Billionaire investor Carl Icahn this morning officially won the auction to buy the stalled Fontainebleau Las Vegas with a bid of $150 million, which includes $105 million in cash.
The U.S. Bankruptcy Court in Miami’s approval was expected after the examiner disqualified two competing bids that he said didn’t meet certain qualifications.
The sale is expected to close on Feb. 9.
Examiner Jeffrey Truitt said in court filings that the two other submissions received by the Jan. 15 deadline didn’t include a required deposit.
The court was told this morning that 157 parties were contacted about bidding on Fontainebleau, but only eight signed confidentiality agreements.
Icahn told the Review-Journal last week that he would wait for the Las Vegas gaming market to settle before deciding how to proceed with the project.
A representative of 17 labor unions that saw 3,000 of its members laid off in late April when the project was closed described Icahn’s takeover of the project as promising.
“From a Building Trades perspective, this is the step in the right direction instead of sitting there in bankruptcy,” Southern Nevada Building and Construction Trades Secretary-Treasurer Steve Ross said this morning. “We’re being optimistic and positive about it because now somebody actually’s got it. Somebody with a proven track and he’s been successful with properties before. Hopefully, by the second quarter this year maybe we’ll have some activity going on.”
The 3,889-room Fontainebleau filed for Chapter 11 bankruptcy June 9 after nearly $800 million in funding from the lenders was pulled.

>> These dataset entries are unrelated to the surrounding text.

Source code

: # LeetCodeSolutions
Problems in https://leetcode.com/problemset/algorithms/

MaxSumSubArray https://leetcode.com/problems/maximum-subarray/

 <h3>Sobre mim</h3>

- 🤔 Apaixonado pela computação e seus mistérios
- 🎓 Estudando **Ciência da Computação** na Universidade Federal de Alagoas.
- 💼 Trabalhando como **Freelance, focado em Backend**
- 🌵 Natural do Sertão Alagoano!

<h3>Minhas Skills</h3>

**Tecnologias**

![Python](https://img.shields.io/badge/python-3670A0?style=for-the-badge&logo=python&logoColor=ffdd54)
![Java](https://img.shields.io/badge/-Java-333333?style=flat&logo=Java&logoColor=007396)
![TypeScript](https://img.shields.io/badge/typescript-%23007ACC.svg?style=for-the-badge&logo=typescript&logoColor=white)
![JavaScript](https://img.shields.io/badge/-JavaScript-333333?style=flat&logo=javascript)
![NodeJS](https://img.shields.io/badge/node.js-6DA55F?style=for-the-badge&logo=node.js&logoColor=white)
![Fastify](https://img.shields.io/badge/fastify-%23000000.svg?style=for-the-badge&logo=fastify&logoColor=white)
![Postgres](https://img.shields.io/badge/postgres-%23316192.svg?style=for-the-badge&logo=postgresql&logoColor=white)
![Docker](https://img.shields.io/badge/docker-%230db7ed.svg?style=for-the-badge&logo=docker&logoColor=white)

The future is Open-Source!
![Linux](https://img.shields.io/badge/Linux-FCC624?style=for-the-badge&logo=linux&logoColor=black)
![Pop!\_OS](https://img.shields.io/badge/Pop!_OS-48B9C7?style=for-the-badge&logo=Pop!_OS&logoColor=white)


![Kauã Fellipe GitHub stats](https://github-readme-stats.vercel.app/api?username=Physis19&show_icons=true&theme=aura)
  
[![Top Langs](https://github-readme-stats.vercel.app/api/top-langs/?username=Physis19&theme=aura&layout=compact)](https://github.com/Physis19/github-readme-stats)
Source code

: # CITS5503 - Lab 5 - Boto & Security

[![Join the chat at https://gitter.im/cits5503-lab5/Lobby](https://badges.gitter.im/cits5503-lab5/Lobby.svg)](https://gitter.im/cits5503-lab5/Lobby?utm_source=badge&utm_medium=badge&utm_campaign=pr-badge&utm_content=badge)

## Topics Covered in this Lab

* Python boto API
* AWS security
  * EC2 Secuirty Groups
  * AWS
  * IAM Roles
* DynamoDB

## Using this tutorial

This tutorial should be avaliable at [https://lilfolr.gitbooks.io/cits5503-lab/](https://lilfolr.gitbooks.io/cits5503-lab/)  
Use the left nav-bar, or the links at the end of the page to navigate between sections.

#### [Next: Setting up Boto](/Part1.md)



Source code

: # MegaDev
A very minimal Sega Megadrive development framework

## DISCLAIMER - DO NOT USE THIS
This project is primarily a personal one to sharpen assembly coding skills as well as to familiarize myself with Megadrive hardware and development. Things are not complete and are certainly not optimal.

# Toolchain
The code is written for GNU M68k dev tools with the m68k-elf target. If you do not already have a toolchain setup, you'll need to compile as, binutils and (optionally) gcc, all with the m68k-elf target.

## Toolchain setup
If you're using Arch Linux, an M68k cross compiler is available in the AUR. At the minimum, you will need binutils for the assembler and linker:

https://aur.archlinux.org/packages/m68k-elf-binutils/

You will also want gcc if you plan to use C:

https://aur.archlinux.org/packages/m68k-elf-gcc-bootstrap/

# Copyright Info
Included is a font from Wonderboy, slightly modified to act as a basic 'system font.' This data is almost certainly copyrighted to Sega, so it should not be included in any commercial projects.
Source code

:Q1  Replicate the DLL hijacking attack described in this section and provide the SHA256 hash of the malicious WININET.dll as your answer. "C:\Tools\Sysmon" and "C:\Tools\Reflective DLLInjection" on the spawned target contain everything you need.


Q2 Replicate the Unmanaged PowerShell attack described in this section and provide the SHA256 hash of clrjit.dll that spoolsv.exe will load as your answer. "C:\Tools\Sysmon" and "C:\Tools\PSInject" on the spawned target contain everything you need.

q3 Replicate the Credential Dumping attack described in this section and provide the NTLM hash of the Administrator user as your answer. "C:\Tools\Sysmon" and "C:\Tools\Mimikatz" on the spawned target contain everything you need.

The project cost more than $2 billion and was about 70 percent complete when construction was halted, according to its original developer, Miami-based Fontainebleau Resorts.
The Fontainebleau once had a construction budget of almost $3 billion. Analysts project it will take at least a $1 billion to finish construction of the project.
Fontainebleau Las Vegas was designed as a hotel-condo-casino project with a large retail center, restaurants, spa and other amenities.
Ross estimated it would take a year to finish construction on the 27-acre site if Icahn decides to complete the entire project.
Although the unions have not had any direct discussions with contractors or Icahn about restarting the project, Ross said Icahn could choose to complete some components of the project, such as the casino and some hotel rooms, but delay building out others such as the 300,000-square-foot retail center.
“Because of the size of the project, there’s a lot of tenant spaces,” Ross said. “You want to fill those tenant spaces with store owners as well, but are they financially viable to go in there. There’s a lot of variables out there.”